December 14, 2011
Why wear one pair of shoes when you can wear two? From this editorial (no hard feelings).
September 9, 2011
The seawall by Crescent Bluff was washed right out to sea—we watched it go, battered by twenty-foot waves. Storm surge hopped the harbor walls and buried the tennis courts, parking lots, and golf course up to the eighth hole, and on the avenues there was boiling sewage and the sidewalk was smashed. Linden Avenue is impassable, which leaves the whole Possun Park crowd stranded, possibly for weeks. If I were them, I’d start having bonfires down at the water, because they’re not going to be hauling those fallen trees away any time soon. Everywhere along the coast, the sheer destructive power of water was on display. There were bathhouses reduced to kindling, boulders sucked from hundred-year resting places and heaved onto beachfronts.

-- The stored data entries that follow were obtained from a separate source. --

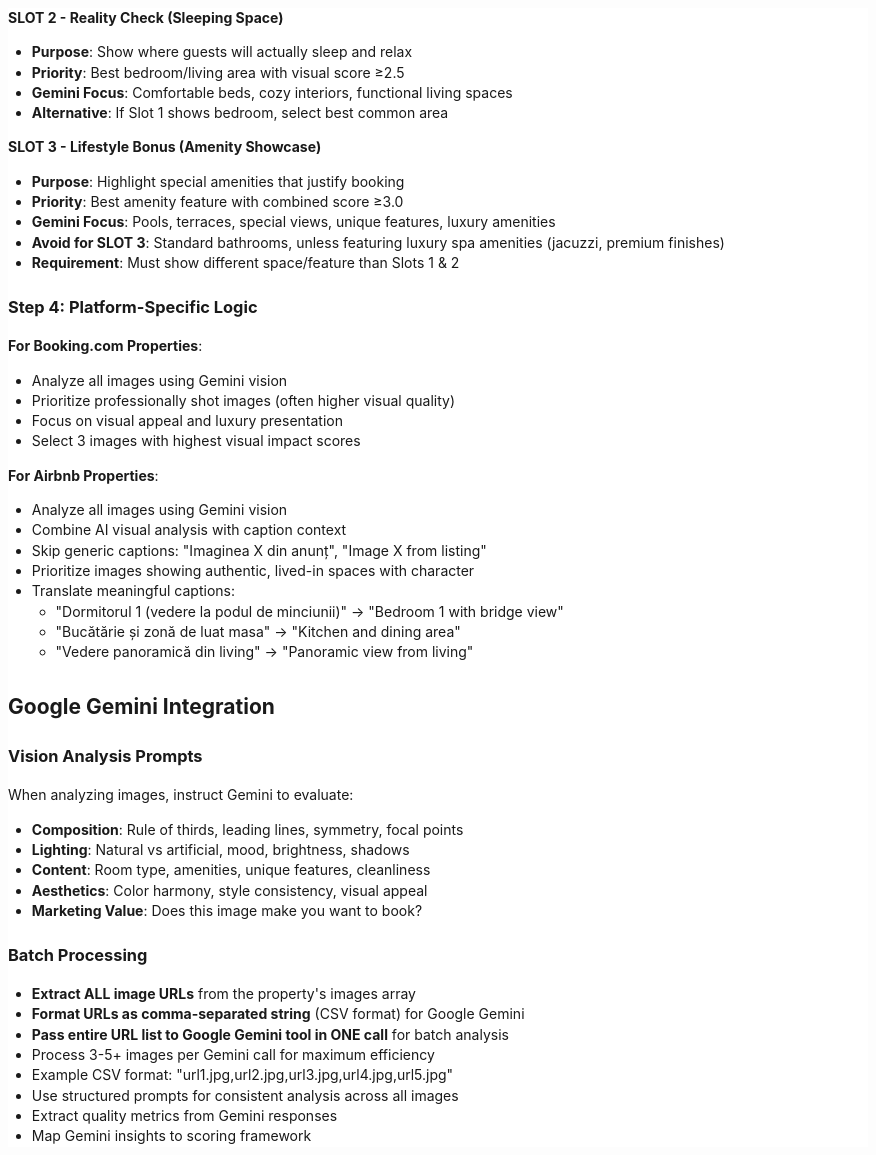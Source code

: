 **SLOT 2 - Reality Check (Sleeping Space)**  
- **Purpose**: Show where guests will actually sleep and relax
- **Priority**: Best bedroom/living area with visual score ≥2.5
- **Gemini Focus**: Comfortable beds, cozy interiors, functional living spaces
- **Alternative**: If Slot 1 shows bedroom, select best common area

**SLOT 3 - Lifestyle Bonus (Amenity Showcase)**
- **Purpose**: Highlight special amenities that justify booking
- **Priority**: Best amenity feature with combined score ≥3.0
- **Gemini Focus**: Pools, terraces, special views, unique features, luxury amenities
- **Avoid for SLOT 3**: Standard bathrooms, unless featuring luxury spa amenities (jacuzzi, premium finishes)
- **Requirement**: Must show different space/feature than Slots 1 & 2

### Step 4: Platform-Specific Logic

**For Booking.com Properties**:
- Analyze all images using Gemini vision
- Prioritize professionally shot images (often higher visual quality)
- Focus on visual appeal and luxury presentation
- Select 3 images with highest visual impact scores

**For Airbnb Properties**:
- Analyze all images using Gemini vision
- Combine AI visual analysis with caption context
- Skip generic captions: "Imaginea X din anunț", "Image X from listing"
- Prioritize images showing authentic, lived-in spaces with character
- Translate meaningful captions:
  - "Dormitorul 1 (vedere la podul de minciunii)" → "Bedroom 1 with bridge view"
  - "Bucătărie și zonă de luat masa" → "Kitchen and dining area"  
  - "Vedere panoramică din living" → "Panoramic view from living"

## Google Gemini Integration

### Vision Analysis Prompts
When analyzing images, instruct Gemini to evaluate:
- **Composition**: Rule of thirds, leading lines, symmetry, focal points
- **Lighting**: Natural vs artificial, mood, brightness, shadows
- **Content**: Room type, amenities, unique features, cleanliness
- **Aesthetics**: Color harmony, style consistency, visual appeal
- **Marketing Value**: Does this image make you want to book?

### Batch Processing
- **Extract ALL image URLs** from the property's images array
- **Format URLs as comma-separated string** (CSV format) for Google Gemini
- **Pass entire URL list to Google Gemini tool in ONE call** for batch analysis
- Process 3-5+ images per Gemini call for maximum efficiency
- Example CSV format: "url1.jpg,url2.jpg,url3.jpg,url4.jpg,url5.jpg"
- Use structured prompts for consistent analysis across all images
- Extract quality metrics from Gemini responses
- Map Gemini insights to scoring framework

A large, square chunk of dock now sits stranded in the yacht club parking lot. And true to the spirit of the area, even the height of the storm was a social event. My cousin and I were originally at the point, what our family calls the first point (as opposed to the second point, or the breakwater at the other end). It was here that we watched, and were soaked by, the fearsome high tide and height of the storm. Later J. came by with some guys and a truck, and we jumped in back with a couple beers and toured the damage. What we concluded is that the coastline is going to look a bit different after Irene. Maybe not dramatically, but for those of us who have memorized this landscape’s details, details we assumed were immemorial, the storm-wrought alterations are significant, even shocking. The jetty at the old house is gone, after sixty years of service. That large, amorphous concrete platform that abutted the seawall is finally gone. The woeful structure had been falling apart for a decade, and what will grow up in its place is anybody’s guess. Owenego, that odd little social club at the foot of Possun Park, is in ruins; every single bathhouse is gone, to the point where one can’t even tell they had existed. The bathhouse itself seems like a holdover from the Gatsby era, what you might call Pine Orchard’s golden age, and its thorough eradication is a detail I can’t help but reduce to metaphor.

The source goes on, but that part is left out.